Gold Plum
第六章
対峙
〜みのり&涼介の場合〜
三
IA
「それに、そんなこと承知できません。みのりさんたちは
当事者じゃないですか!」
(涼介……)
苦手だと言っていた相手を前に、自分を守ろうとしてくれる。
それがこんなにも心強く感じるなんて思わなかった。
(ううん。今だけじゃないわ。涼介はいつも私を守ってくれてた……)
みのりは目の前にある涼介の背中を見つめる。碧たちと別行動
することになったとき、銃を突きつけられたとき。
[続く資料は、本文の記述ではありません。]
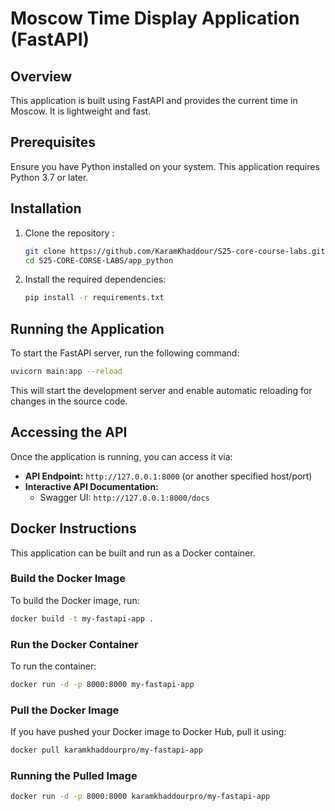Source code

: # Moscow Time Display Application (FastAPI)

## Overview

This application is built using FastAPI and provides the current time in Moscow. It is lightweight and fast.

## Prerequisites

Ensure you have Python installed on your system. This application requires Python 3.7 or later.

## Installation

1. Clone the repository :

   ```sh
   git clone https://github.com/KaramKhaddour/S25-core-course-labs.git
   cd S25-CORE-CORSE-LABS/app_python
   ```

2. Install the required dependencies:

   ```sh
   pip install -r requirements.txt
   ```

## Running the Application

To start the FastAPI server, run the following command:

```sh
uvicorn main:app --reload
```

This will start the development server and enable automatic reloading for changes in the source code.

## Accessing the API

Once the application is running, you can access it via:

- **API Endpoint:** `http://127.0.0.1:8000` (or another specified host/port)
- **Interactive API Documentation:**
  - Swagger UI: `http://127.0.0.1:8000/docs`

## Docker Instructions

This application can be built and run as a Docker container.

### Build the Docker Image

To build the Docker image, run:

```bash
docker build -t my-fastapi-app .
```

### Run the Docker Container

To run the container:

```bash
docker run -d -p 8000:8000 my-fastapi-app
```

### Pull the Docker Image

If you have pushed your Docker image to Docker Hub, pull it using:

```bash
docker pull karamkhaddourpro/my-fastapi-app
```

### Running the Pulled Image

```bash
docker run -d -p 8000:8000 karamkhaddourpro/my-fastapi-app
```
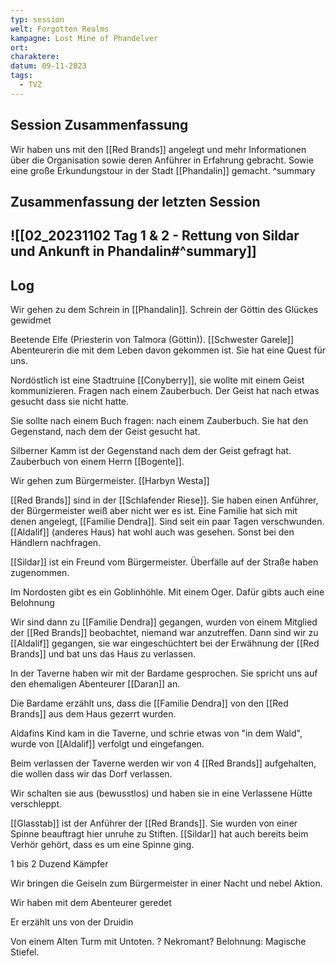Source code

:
 ```yaml
---
typ: session
welt: Forgotten Realms
kampagne: Lost Mine of Phandelver
ort: 
charaktere: 
datum: 09-11-2023
tags:
  - TVZ
---
```

## Session Zusammenfassung
Wir haben uns mit den [[Red Brands]] angelegt und mehr Informationen über die Organisation sowie deren Anführer in Erfahrung gebracht. Sowie eine große Erkundungstour in der Stadt [[Phandalin]] gemacht.
^summary

## Zusammenfassung der letzten Session
![[02_20231102 Tag 1 & 2 - Rettung von Sildar und Ankunft in Phandalin#^summary]]
---

## Log

Wir gehen zu dem Schrein in [[Phandalin]]. Schrein der Göttin des Glückes gewidmet

Beetende Elfe (Priesterin von Talmora (Göttin)). [[Schwester Garele]] Abenteurerin die mit dem Leben davon gekommen ist. Sie hat eine Quest für uns.

Nordöstlich ist eine Stadtruine [[Conyberry]], sie wollte mit einem Geist kommunizieren. Fragen nach einem Zauberbuch. Der Geist hat nach etwas gesucht dass sie nicht hatte.

Sie sollte nach einem Buch fragen: nach einem Zauberbuch. Sie hat den Gegenstand, nach dem der Geist gesucht hat.

Silberner Kamm ist der Gegenstand nach dem der Geist gefragt hat. Zauberbuch von einem Herrn [[Bogente]].

Wir gehen zum Bürgermeister. [[Harbyn Westa]]

[[Red Brands]] sind in der [[Schlafender Riese]]. Sie haben einen Anführer, der Bürgermeister weiß aber nicht wer es ist. Eine Familie hat sich mit denen angelegt, [[Familie Dendra]]. Sind seit ein paar Tagen verschwunden. [[Aldalif]] (anderes Haus) hat wohl auch was gesehen. Sonst bei den Händlern nachfragen.

[[Sildar]] ist ein Freund vom Bürgermeister. Überfälle auf der Straße haben zugenommen.

Im Nordosten gibt es ein Goblinhöhle. Mit einem Oger. Dafür gibts auch eine Belohnung

Wir sind dann zu [[Familie Dendra]] gegangen, wurden von einem Mitglied der [[Red Brands]] beobachtet, niemand war anzutreffen. Dann sind wir zu [[Aldalif]] gegangen, sie war eingeschüchtert bei der Erwähnung der [[Red Brands]] und bat uns das Haus zu verlassen.

In der Taverne haben wir mit der Bardame gesprochen. Sie spricht uns auf den ehemaligen Abenteurer [[Daran]] an.

Die Bardame erzählt uns, dass die [[Familie Dendra]] von den [[Red Brands]] aus dem Haus gezerrt wurden.

Aldafins Kind kam in die Taverne, und schrie etwas von "in dem Wald", wurde von [[Aldalif]] verfolgt und eingefangen.

Beim verlassen der Taverne werden wir von 4 [[Red Brands]] aufgehalten, die wollen dass wir das Dorf verlassen.

Wir schalten sie aus (bewusstlos) und haben sie in eine Verlassene Hütte verschleppt.

[[Glasstab]] ist der Anführer der [[Red Brands]]. Sie wurden von einer Spinne beauftragt hier unruhe zu Stiften. [[Sildar]] hat auch bereits beim Verhör gehört, dass es um eine Spinne ging.

1 bis 2 Duzend Kämpfer

Wir bringen die Geiseln zum Bürgermeister in einer Nacht und nebel Aktion.

Wir haben mit dem Abenteurer geredet

Er erzählt uns von der Druidin

Von einem Alten Turm mit Untoten. ? Nekromant? Belohnung: Magische Stiefel.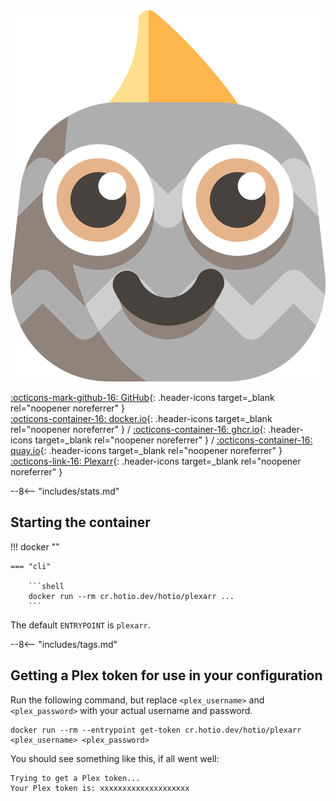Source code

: <div class="image-logo no-logo"><img src="/img/pullio.svg" alt="logo"></div>

[:octicons-mark-github-16: GitHub](https://github.com/hotio/plexarr){: .header-icons target=_blank rel="noopener noreferrer" }  
[:octicons-container-16: docker.io](https://hub.docker.com/r/hotio/plexarr){: .header-icons target=_blank rel="noopener noreferrer" }
 / [:octicons-container-16: ghcr.io](https://github.com/orgs/hotio/packages/container/package/plexarr){: .header-icons target=_blank rel="noopener noreferrer" }
 / [:octicons-container-16: quay.io](https://quay.io/repository/hotio/plexarr){: .header-icons target=_blank rel="noopener noreferrer" }  
[:octicons-link-16: Plexarr](https://github.com/l3uddz/plexarr){: .header-icons target=_blank rel="noopener noreferrer" }  

--8<-- "includes/stats.md"

## Starting the container

!!! docker ""

    === "cli"

        ```shell
        docker run --rm cr.hotio.dev/hotio/plexarr ...
        ```

The default `ENTRYPOINT` is `plexarr`.

--8<-- "includes/tags.md"

## Getting a Plex token for use in your configuration

Run the following command, but replace `<plex_username>` and `<plex_password>` with your actual username and password.

```shell
docker run --rm --entrypoint get-token cr.hotio.dev/hotio/plexarr <plex_username> <plex_password>
```

You should see something like this, if all went well:

```shell
Trying to get a Plex token...
Your Plex token is: xxxxxxxxxxxxxxxxxxxx
```

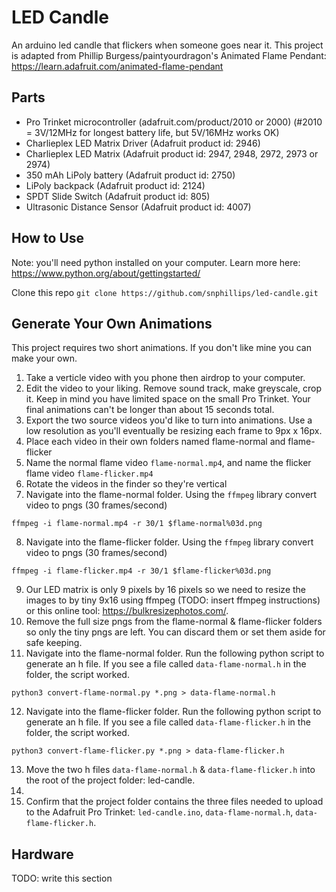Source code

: # LED Candle
An arduino led candle that flickers when someone goes near it. This project is adapted from Phillip Burgess/paintyourdragon's Animated Flame Pendant:
https://learn.adafruit.com/animated-flame-pendant


## Parts
- Pro Trinket microcontroller (adafruit.com/product/2010 or 2000) (#2010 = 3V/12MHz for longest battery life, but 5V/16MHz works OK)
- Charlieplex LED Matrix Driver (Adafruit product id: 2946)
- Charlieplex LED Matrix (Adafruit product id: 2947, 2948, 2972, 2973 or 2974)
- 350 mAh LiPoly battery (Adafruit product id: 2750)
- LiPoly backpack (Adafruit product id: 2124)
- SPDT Slide Switch (Adafruit product id: 805)
- Ultrasonic Distance Sensor (Adafruit product id: 4007)


## How to Use
Note: you'll need python installed on your computer. Learn more here: https://www.python.org/about/gettingstarted/

Clone this repo
`git clone https://github.com/snphillips/led-candle.git`


## Generate Your Own Animations
This project requires two short animations. If you don't like mine you can make your own.
1) Take a verticle video with you phone then airdrop to your computer.
2) Edit the video to your liking. Remove sound track, make greyscale, crop it. Keep in mind you have limited space on the small Pro Trinket. Your final animations can't be longer than about 15 seconds total.
3) Export the two source videos you'd like to turn into animations. Use a low resolution as you'll eventually be resizing each frame to 9px x 16px.
4) Place each video in their own folders named flame-normal and flame-flicker
5) Name the normal flame video `flame-normal.mp4`, and name the flicker flame video `flame-flicker.mp4`
6) Rotate the videos in the finder so they're vertical
7) Navigate into the flame-normal folder. Using the `ffmpeg` library convert video to pngs (30 frames/second)

```
ffmpeg -i flame-normal.mp4 -r 30/1 $flame-normal%03d.png
```

8) Navigate into the flame-flicker folder. Using the `ffmpeg` library convert video to pngs (30 frames/second)

```
ffmpeg -i flame-flicker.mp4 -r 30/1 $flame-flicker%03d.png
```

9) Our LED matrix is only 9 pixels by 16 pixels so we need to resize the images to by tiny 9x16 using ffmpeg (TODO: insert ffmpeg instructions) or this online tool: https://bulkresizephotos.com/.
10) Remove the full size pngs from the flame-normal & flame-flicker folders so only the tiny pngs are left. You can discard them or set them aside for safe keeping.
11) Navigate into the flame-normal folder. Run the following python script to generate an h file. If you see a file called `data-flame-normal.h` in the folder, the script worked.

```
python3 convert-flame-normal.py *.png > data-flame-normal.h
```

12) Navigate into the flame-flicker folder. Run the following python script to generate an h file. If you see a file called `data-flame-flicker.h` in the folder, the script worked.

```
python3 convert-flame-flicker.py *.png > data-flame-flicker.h
```

13) Move the two h files `data-flame-normal.h` & `data-flame-flicker.h` into the root of the project folder: led-candle.
14) 
15) Confirm that the project folder contains the three files needed to upload to the Adafruit Pro Trinket: `led-candle.ino`, `data-flame-normal.h`, `data-flame-flicker.h`.



## Hardware
TODO: write this section

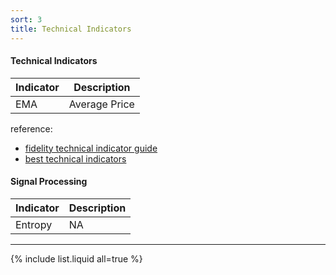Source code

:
 ```yaml
---
sort: 3
title: Technical Indicators
---
```



#### Technical Indicators

| Indicator  |Description   |
| ------------ | ------------ | 
|EMA   | Average Price  |


reference:
- [fidelity technical indicator guide](https://www.fidelity.com/learning-center/trading-investing/technical-analysis/technical-indicator-guide/overview)
- [best technical indicators](http://etfhq.com/blog/2010/05/25/best-technical-indicators/)

#### Signal Processing

| Indicator  |Description    |
| ------------ | ------------ |
| Entropy  |  NA  |



------------

{% include list.liquid all=true %}
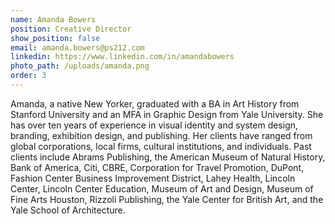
 ```yaml
---
name: Amanda Bowers
position: Creative Director
show_position: false
email: amanda.bowers@ps212.com
linkedin: https://www.linkedin.com/in/amandabowers
photo_path: /uploads/amanda.png
order: 3
---
```


Amanda, a native New Yorker, graduated with a BA in Art History from Stanford University and an MFA in Graphic Design from Yale University. She has over ten years of experience in visual identity and system design, branding, exhibition design, and publishing. Her clients have ranged from global corporations, local firms, cultural institutions, and individuals. Past clients include Abrams Publishing, the American Museum of Natural History, Bank of America, Citi, CBRE, Corporation for Travel Promotion, DuPont, Fashion Center Business Improvement District, Lahey Health, Lincoln Center, Lincoln Center Education, Museum of Art and Design, Museum of Fine Arts Houston, Rizzoli Publishing, the Yale Center for British Art, and the Yale School of Architecture.
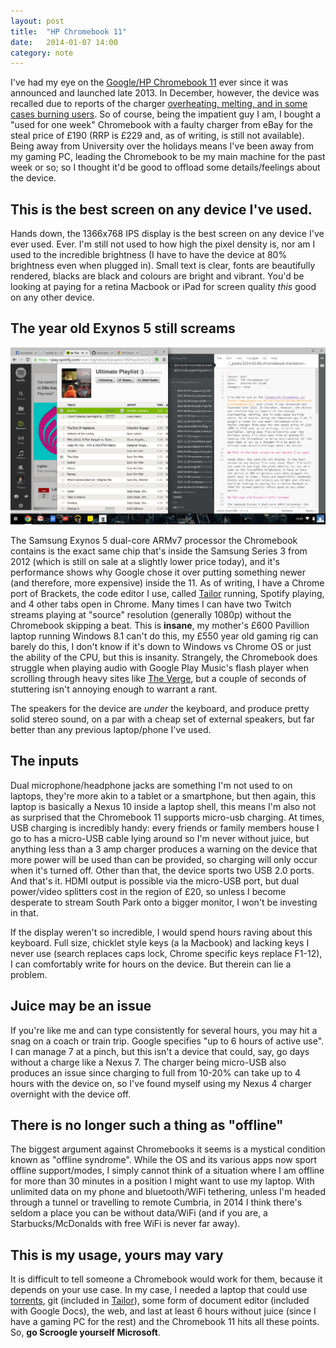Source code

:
 ```yaml
---
layout: post
title:  "HP Chromebook 11"
date:   2014-01-07 14:00
category: note
---
```


I've had my eye on the [Google/HP Chromebook 11](http://www.google.co.uk/intl/en_uk/chrome/devices/hp-chromebook-11/) ever since it was announced and launched late 2013. In December, however, the device was recalled due to reports of the charger [overheating, melting, and in some cases burning users](http://www.theverge.com/2013/11/13/5099570/best-buy-removes-hp-chromebook-11-from-stores). So of course, being the impatient guy I am, I bought a "used for one week" Chromebook with a faulty charger from eBay for the steal price of £190 (RRP is £229 and, as of writing, is still not available). Being away from University over the holidays means I've been away from my gaming PC, leading the Chromebook to be my main machine for the past week or so; so I thought it'd be good to offload some details/feelings about the device.

## This is the best screen on any device I've used.

Hands down, the 1366x768 IPS display is the best screen on any device I've ever used. Ever. I'm still not used to how high the pixel density is, nor am I used to the incredible brightness (I have to have the device at 80% brightness even when plugged in). Small text is clear, fonts are beautifully rendered, blacks are black and colours are bright and vibrant. You'd be looking at paying for a retina Macbook or iPad for screen quality *this* good on any other device.

## The year old Exynos 5 still screams

![Meta](/static/images/7o8ujnf.png)

The Samsung Exynos 5 dual-core ARMv7 processor the Chromebook contains is the exact same chip that's inside the Samsung Series 3 from 2012 (which is still on sale at a slightly lower price today), and it's performance shows why Google chose it over putting something newer (and therefore, more expensive) inside the 11. As of writing, I have a Chrome port of Brackets, the code editor I use, called [Tailor](https://chrome.google.com/webstore/detail/tailor/mfakmogheanjhlgjhpijkhdjegllgenf/related?hl=en) running, Spotify playing, and 4 other tabs open in Chrome. Many times I can have two Twitch streams playing at "source" resolution (generally 1080p) without the Chromebook skipping a beat. This is **insane**, my mother's £600 Pavillion laptop running Windows 8.1 can't do this, my £550 year old gaming rig can barely do this, I don't know if it's down to Windows vs Chrome OS or just the ability of the CPU, but this is insanity. Strangely, the Chromebook does struggle when playing audio with Google Play Music's flash player when scrolling through heavy sites like [The Verge](http://theverge.com), but a couple of seconds of stuttering isn't annoying enough to warrant a rant.

The speakers for the device are *under* the keyboard, and produce pretty solid stereo sound, on a par with a cheap set of external speakers, but far better than any previous laptop/phone I've used.

## The inputs

Dual microphone/headphone jacks are something I'm not used to on laptops, they're more akin to a tablet or a smartphone, but then again, this laptop is basically a Nexus 10 inside a laptop shell, this means I'm also not as surprised that the Chromebook 11 supports micro-usb charging. At times, USB charging is incredibly handy: every friends or family members house I go to has a micro-USB cable lying around so I'm never without juice, but anything less than a 3 amp charger produces a warning on the device that more power will be used than can be provided, so charging will only occur when it's turned off. Other than that, the device sports two USB 2.0 ports. And that's it. HDMI output is possible via the micro-USB port, but dual power/video splitters cost in the region of £20, so unless I become desperate to stream South Park onto a bigger monitor, I won't be investing in that.

If the display weren't so incredible, I would spend hours raving about this keyboard. Full size, chicklet style keys (a la Macbook) and lacking keys I never use (search replaces caps lock, Chrome specific keys replace F1-12), I can comfortably write for hours on the device. But therein can lie a problem.

## Juice may be an issue

If you're like me and can type consistently for several hours, you may hit a snag on a coach or train trip. Google specifies "up to 6 hours of active use". I can manage 7 at a pinch, but this isn't a device that could, say, go days without a charge like a Nexus 7. The charger being micro-USB also produces an issue since charging to full from 10-20% can take up to 4 hours with the device on, so I've found myself using my Nexus 4 charger overnight with the device off.

## There is no longer such a thing as "offline"

The biggest argument against Chromebooks it seems is a mystical condition known as "offline syndrome". While the OS and its various apps now sport offline support/modes, I simply cannot think of a situation where I am offline for more than 30 minutes in a position I might want to use my laptop. With unlimited data on my phone and bluetooth/WiFi tethering, unless I'm headed through a tunnel or travelling to remote Cumbria, in 2014 I think there's seldom a place you can be without data/WiFi (and if you are, a Starbucks/McDonalds with free WiFi is never far away).

## This is my usage, yours may vary

It is difficult to tell someone a Chromebook would work for them, because it depends on your use case. In my case, I needed a laptop that could use [torrents](http://jstorrent.com/), git (included in [Tailor](https://chrome.google.com/webstore/detail/tailor/mfakmogheanjhlgjhpijkhdjegllgenf/related?hl=en)), some form of document editor (included with Google Docs), the web, and last at least 6 hours without juice (since I have a gaming PC for the rest) and the Chromebook 11 hits all these points. So, **go Scroogle yourself Microsoft**.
そして今も。
ことあるごとに彼は自分を守ってくれていた。
(本当。人がよすぎるわよ)
好きでもない人間に対し、これほど一生懸命になれる人は
そうそういないだろう。涼介の優しさに触れ、みのりは泣きそうに
なる。零れ落ちそうな涙をまばたきで誤魔化していると、市長の
空々しい声がスピーカーから流れてきた。
『みのり様は今修行中なんだとか。こんな下々のところへ来ている
わけがないじゃないか。それとも証明できるものでもあるのかな?』
「何を訳のわからないことを!」
涼介が吐き捨てるように言い放つ。みのりは眉間に皺を寄せた。